* _What you need to do_:
Reproduced exactly, the lines from the start of the material through the line containing "[![Cheyenne-Xo" should be the whole answer, with pictures excluded.

* * *

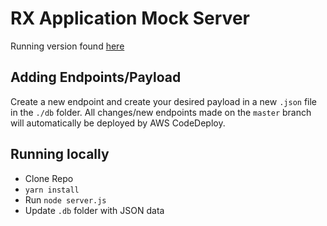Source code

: RX Application Mock Server
==================================================

Running version found [here](http://ec2-54-197-109-63.compute-1.amazonaws.com/)

## Adding Endpoints/Payload

Create a new endpoint and create your desired payload in a new `.json` file in the `./db` folder.  All changes/new endpoints made on the `master` branch will automatically be deployed by AWS CodeDeploy.

## Running locally

- Clone Repo
- `yarn install`
- Run `node server.js`
- Update `.db` folder with JSON data

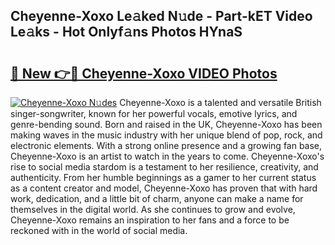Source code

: ## Cheyenne-Xoxo Le𝚊ked N𝚞de - Part-kET Video Le𝚊ks - Hot Onlyf𝚊ns Photos HYnaS

# <h2><a href="http://ab79473.deff.icu/?id=Cheyenne-Xoxo">🔗 New 👉🔴 Cheyenne-Xoxo VIDEO Photos</a></h2>

[![Cheyenne-Xoxo N𝚞des](https://i.imgur.com/rIISA9y.gif)](http://ab79473.deff.icu/?id=Cheyenne-Xoxo)
Cheyenne-Xoxo is a talented and versatile British singer-songwriter, known for her powerful vocals, emotive lyrics, and genre-bending sound. Born and raised in the UK, Cheyenne-Xoxo has been making waves in the music industry with her unique blend of pop, rock, and electronic elements. With a strong online presence and a growing fan base, Cheyenne-Xoxo is an artist to watch in the years to come. Cheyenne-Xoxo's rise to social media stardom is a testament to her resilience, creativity, and authenticity. From her humble beginnings as a gamer to her current status as a content creator and model, Cheyenne-Xoxo has proven that with hard work, dedication, and a little bit of charm, anyone can make a name for themselves in the digital world. As she continues to grow and evolve, Cheyenne-Xoxo remains an inspiration to her fans and a force to be reckoned with in the world of social media.
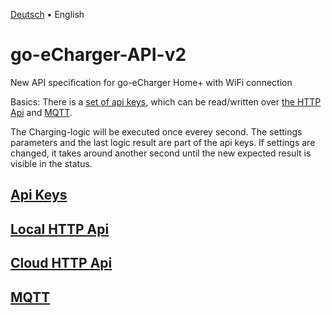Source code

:[Deutsch](introduction-de.md) &bull; English

# go-eCharger-API-v2
New API specification for go-eCharger Home+ with WiFi connection

Basics: There is a [set of api keys](apikeys-en.md), which can be read/written over [the HTTP Api](http-en.md) and [MQTT](mqtt-en.md).

The Charging-logic will be executed once everey second. The settings parameters and the last logic result are part of the api keys. If settings are changed, it takes around another second until the new expected result is visible in the status.

## [Api Keys](apikeys-en.md)

## [Local HTTP Api](http-en.md)

## [Cloud HTTP Api](cloudapi-en.md)

## [MQTT](mqtt-en.md)
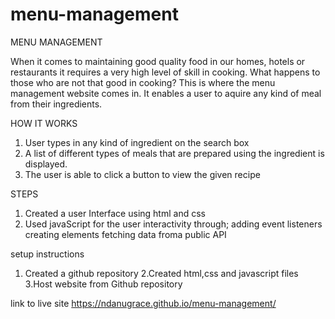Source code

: # menu-management
MENU MANAGEMENT

When it comes to maintaining good quality food in our homes, hotels or restaurants it requires a very high level of skill in cooking. What happens to those who are not that good in cooking?
This is where the menu management website comes in. It enables a user to aquire any kind of meal from their ingredients.

HOW IT WORKS
1. User types in any kind of ingredient on the search  box
2. A list of different types of meals that are prepared using the ingredient is displayed.
3. The user is able to click a button to view the given recipe


STEPS
1. Created a user Interface using html and css 
2. Used javaScript for the user interactivity through; 
    adding event listeners
    creating elements
    fetching data froma public API
    





setup instructions
1. Created a github repository
2.Created html,css and javascript files
3.Host website from Github repository

link to live site 
https://ndanugrace.github.io/menu-management/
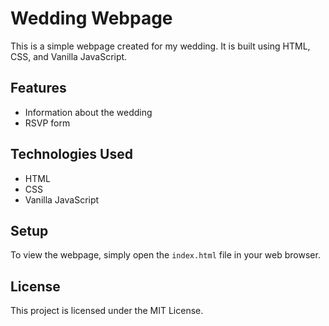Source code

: # Wedding Webpage

This is a simple webpage created for my wedding. It is built using HTML, CSS, and Vanilla JavaScript.

## Features

- Information about the wedding
- RSVP form

## Technologies Used

- HTML
- CSS
- Vanilla JavaScript

## Setup

To view the webpage, simply open the `index.html` file in your web browser.

## License

This project is licensed under the MIT License.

* * *

* _Completed exercise_:
Source code

: RX Application Mock Server
==================================================

Running version found [here](http://ec2-54-197-109-63.compute-1.amazonaws.com/)

## Adding Endpoints/Payload

Create a new endpoint and create your desired payload in a new `.json` file in the `./db` folder.  All changes/new endpoints made on the `master` branch will automatically be deployed by AWS CodeDeploy.

## Running locally

- Clone Repo
- `yarn install`
- Run `node server.js`
- Update `.db` folder with JSON data

Source code

: ## Cheyenne-Xoxo Le𝚊ked N𝚞de - Part-kET Video Le𝚊ks - Hot Onlyf𝚊ns Photos HYnaS

# <h2><a href="http://ab79473.deff.icu/?id=Cheyenne-Xoxo">🔗 New 👉🔴 Cheyenne-Xoxo VIDEO Photos</a></h2>

[![Cheyenne-Xoxo N𝚞des](https://i.imgur.com/rIISA9y.gif)](http://ab79473.deff.icu/?id=Cheyenne-Xoxo)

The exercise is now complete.